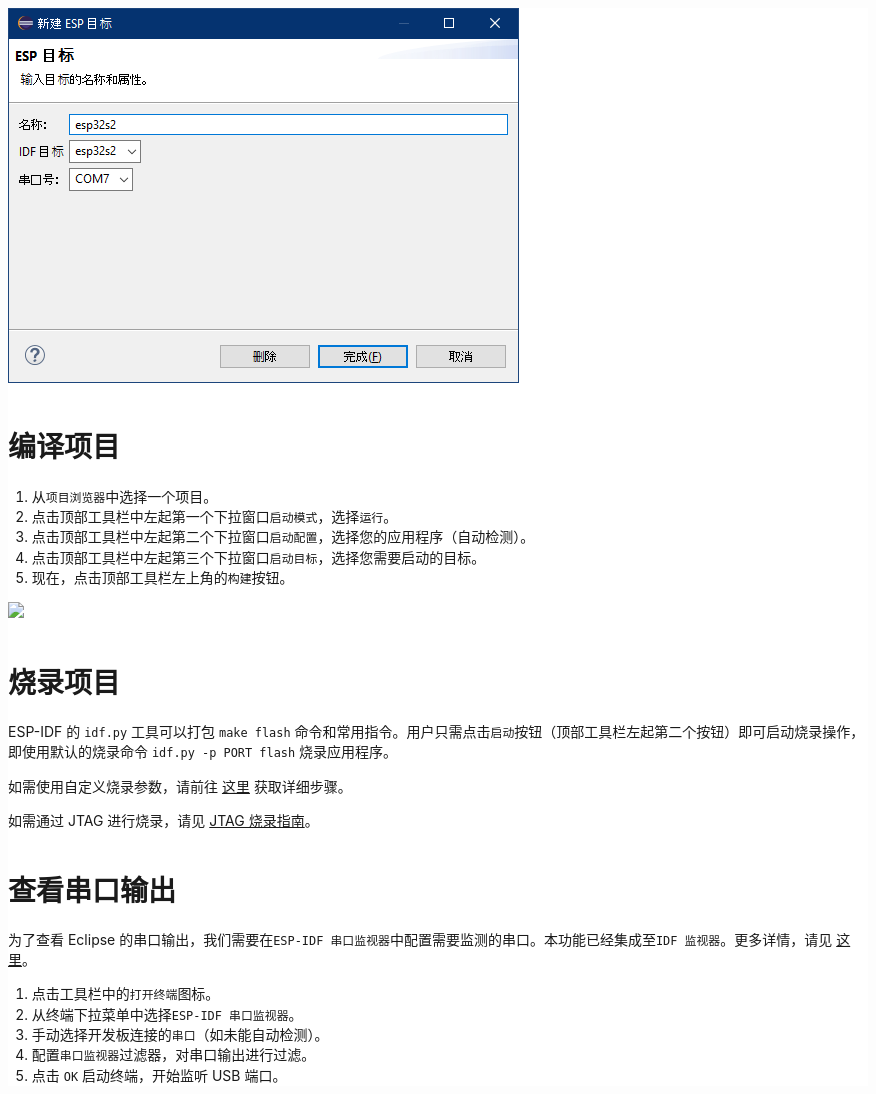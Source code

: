 ![](docs/images/zh/8_launch_target.png)

<a name="BuildApplication"></a>
# 编译项目
1. 从`项目浏览器`中选择一个项目。
1. 点击顶部工具栏中左起第一个下拉窗口`启动模式`，选择`运行`。
1. 点击顶部工具栏中左起第二个下拉窗口`启动配置`，选择您的应用程序（自动检测）。
1. 点击顶部工具栏中左起第三个下拉窗口`启动目标`，选择您需要启动的目标。
1. 现在，点击顶部工具栏左上角的`构建`按钮。

![](docs/images/9_cmake_build.png)

<a name="FlashApplication"></a>
# 烧录项目
ESP-IDF 的 `idf.py` 工具可以打包 `make flash` 命令和常用指令。用户只需点击`启动`按钮（顶部工具栏左起第二个按钮）即可启动烧录操作，即使用默认的烧录命令 `idf.py -p PORT flash` 烧录应用程序。

如需使用自定义烧录参数，请前往 [这里](#customizeLaunchConfig) 获取详细步骤。

如需通过 JTAG 进行烧录，请见 <a href="https://github.com/espressif/idf-eclipse-plugin/tree/master/docs/JTAG%20Flashing.md"> JTAG 烧录指南</a>。

<a name="ConfigureLaunchTerminal"></a>
# 查看串口输出
为了查看 Eclipse 的串口输出，我们需要在`ESP-IDF 串口监视器`中配置需要监测的串口。本功能已经集成至`IDF 监视器`。更多详情，请见 <a href="https://docs.espressif.com/projects/esp-idf/zh_CN/latest/esp32/api-guides/tools/idf-monitor.html">这里</a>。 

1. 点击工具栏中的`打开终端`图标。
1. 从终端下拉菜单中选择`ESP-IDF 串口监视器`。
1. 手动选择开发板连接的`串口`（如未能自动检测）。
1. 配置`串口监视器`过滤器，对串口输出进行过滤。
1. 点击 `OK` 启动终端，开始监听 USB 端口。
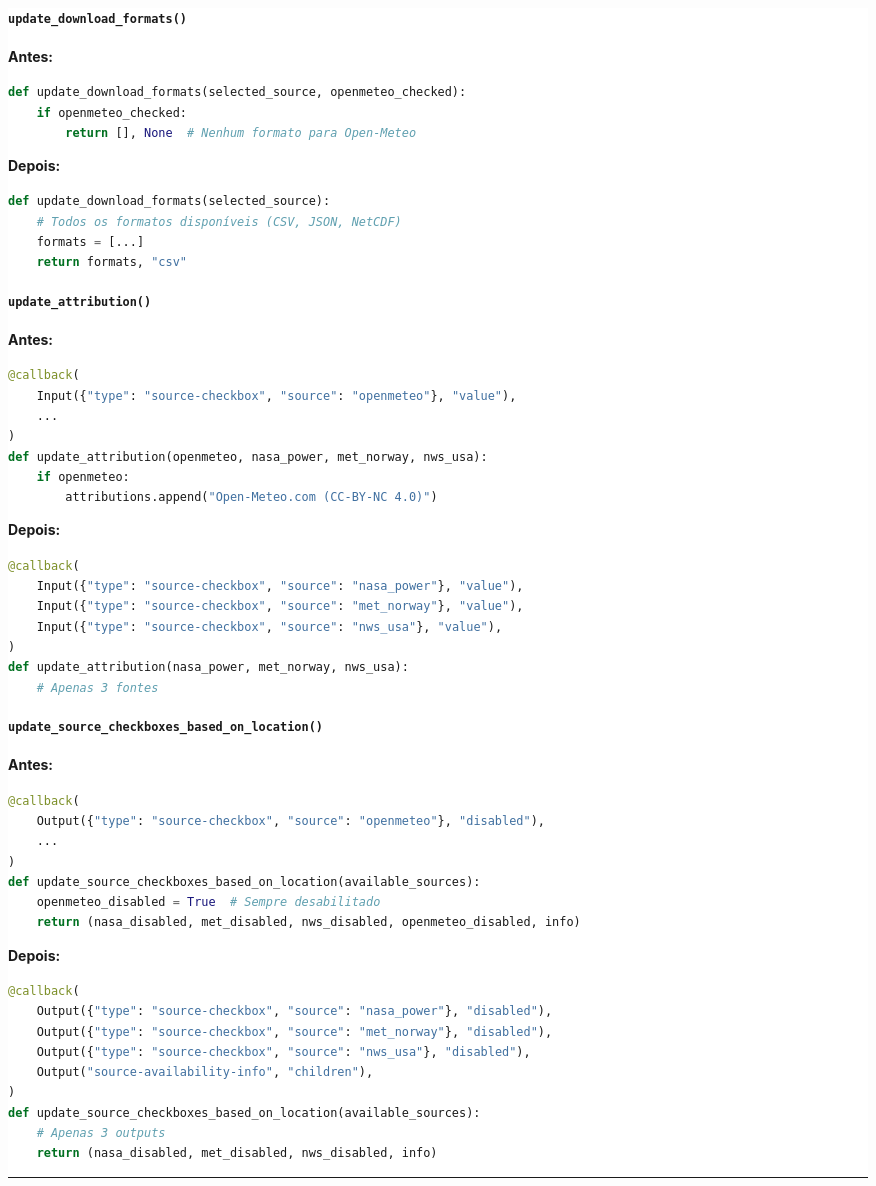 #### `update_download_formats()`
**Antes:**
```python
def update_download_formats(selected_source, openmeteo_checked):
    if openmeteo_checked:
        return [], None  # Nenhum formato para Open-Meteo
```

**Depois:**
```python
def update_download_formats(selected_source):
    # Todos os formatos disponíveis (CSV, JSON, NetCDF)
    formats = [...]
    return formats, "csv"
```

#### `update_attribution()`
**Antes:**
```python
@callback(
    Input({"type": "source-checkbox", "source": "openmeteo"}, "value"),
    ...
)
def update_attribution(openmeteo, nasa_power, met_norway, nws_usa):
    if openmeteo:
        attributions.append("Open-Meteo.com (CC-BY-NC 4.0)")
```

**Depois:**
```python
@callback(
    Input({"type": "source-checkbox", "source": "nasa_power"}, "value"),
    Input({"type": "source-checkbox", "source": "met_norway"}, "value"),
    Input({"type": "source-checkbox", "source": "nws_usa"}, "value"),
)
def update_attribution(nasa_power, met_norway, nws_usa):
    # Apenas 3 fontes
```

#### `update_source_checkboxes_based_on_location()`
**Antes:**
```python
@callback(
    Output({"type": "source-checkbox", "source": "openmeteo"}, "disabled"),
    ...
)
def update_source_checkboxes_based_on_location(available_sources):
    openmeteo_disabled = True  # Sempre desabilitado
    return (nasa_disabled, met_disabled, nws_disabled, openmeteo_disabled, info)
```

**Depois:**
```python
@callback(
    Output({"type": "source-checkbox", "source": "nasa_power"}, "disabled"),
    Output({"type": "source-checkbox", "source": "met_norway"}, "disabled"),
    Output({"type": "source-checkbox", "source": "nws_usa"}, "disabled"),
    Output("source-availability-info", "children"),
)
def update_source_checkboxes_based_on_location(available_sources):
    # Apenas 3 outputs
    return (nasa_disabled, met_disabled, nws_disabled, info)
```

---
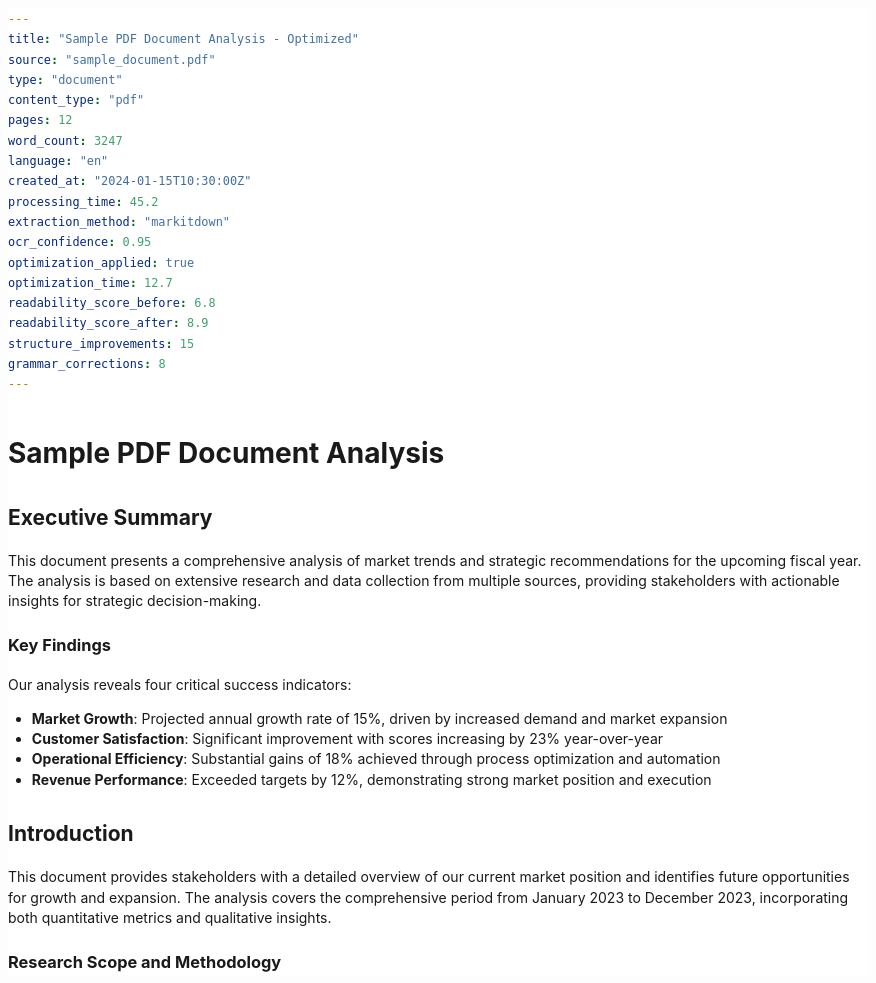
 ```yaml
---
title: "Sample PDF Document Analysis - Optimized"
source: "sample_document.pdf"
type: "document"
content_type: "pdf"
pages: 12
word_count: 3247
language: "en"
created_at: "2024-01-15T10:30:00Z"
processing_time: 45.2
extraction_method: "markitdown"
ocr_confidence: 0.95
optimization_applied: true
optimization_time: 12.7
readability_score_before: 6.8
readability_score_after: 8.9
structure_improvements: 15
grammar_corrections: 8
---
```


# Sample PDF Document Analysis

## Executive Summary

This document presents a comprehensive analysis of market trends and strategic recommendations for the upcoming fiscal year. The analysis is based on extensive research and data collection from multiple sources, providing stakeholders with actionable insights for strategic decision-making.

### Key Findings

Our analysis reveals four critical success indicators:

- **Market Growth**: Projected annual growth rate of 15%, driven by increased demand and market expansion
- **Customer Satisfaction**: Significant improvement with scores increasing by 23% year-over-year
- **Operational Efficiency**: Substantial gains of 18% achieved through process optimization and automation
- **Revenue Performance**: Exceeded targets by 12%, demonstrating strong market position and execution

## Introduction

This document provides stakeholders with a detailed overview of our current market position and identifies future opportunities for growth and expansion. The analysis covers the comprehensive period from January 2023 to December 2023, incorporating both quantitative metrics and qualitative insights.

### Research Scope and Methodology
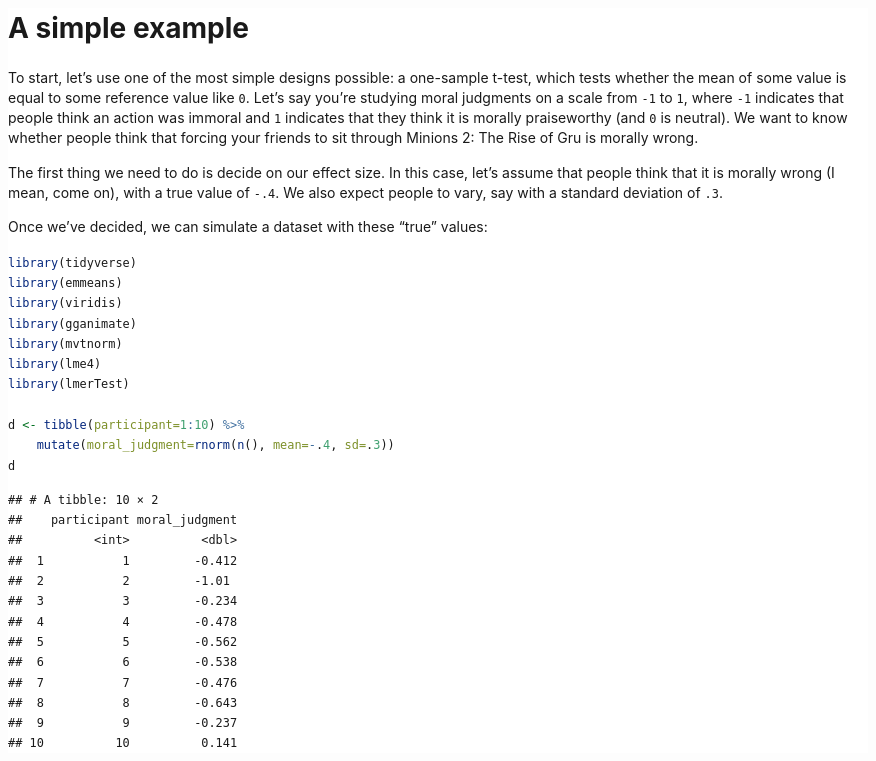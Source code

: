 # A simple example

To start, let’s use one of the most simple designs possible: a
one-sample t-test, which tests whether the mean of some value is equal
to some reference value like `0`. Let’s say you’re studying moral
judgments on a scale from `-1` to `1`, where `-1` indicates that people
think an action was immoral and `1` indicates that they think it is
morally praiseworthy (and `0` is neutral). We want to know whether
people think that forcing your friends to sit through Minions 2: The
Rise of Gru is morally wrong.

The first thing we need to do is decide on our effect size. In this
case, let’s assume that people think that it is morally wrong (I mean,
come on), with a true value of `-.4`. We also expect people to vary, say
with a standard deviation of `.3`.

Once we’ve decided, we can simulate a dataset with these “true” values:

``` r
library(tidyverse)
library(emmeans)
library(viridis)
library(gganimate)
library(mvtnorm)
library(lme4)
library(lmerTest)

d <- tibble(participant=1:10) %>%
    mutate(moral_judgment=rnorm(n(), mean=-.4, sd=.3))
d
```

    ## # A tibble: 10 × 2
    ##    participant moral_judgment
    ##          <int>          <dbl>
    ##  1           1         -0.412
    ##  2           2         -1.01 
    ##  3           3         -0.234
    ##  4           4         -0.478
    ##  5           5         -0.562
    ##  6           6         -0.538
    ##  7           7         -0.476
    ##  8           8         -0.643
    ##  9           9         -0.237
    ## 10          10          0.141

· · ·

> Exercise objective
A bare number is expected: how many lines above contain the word "images"?

> Task solution
2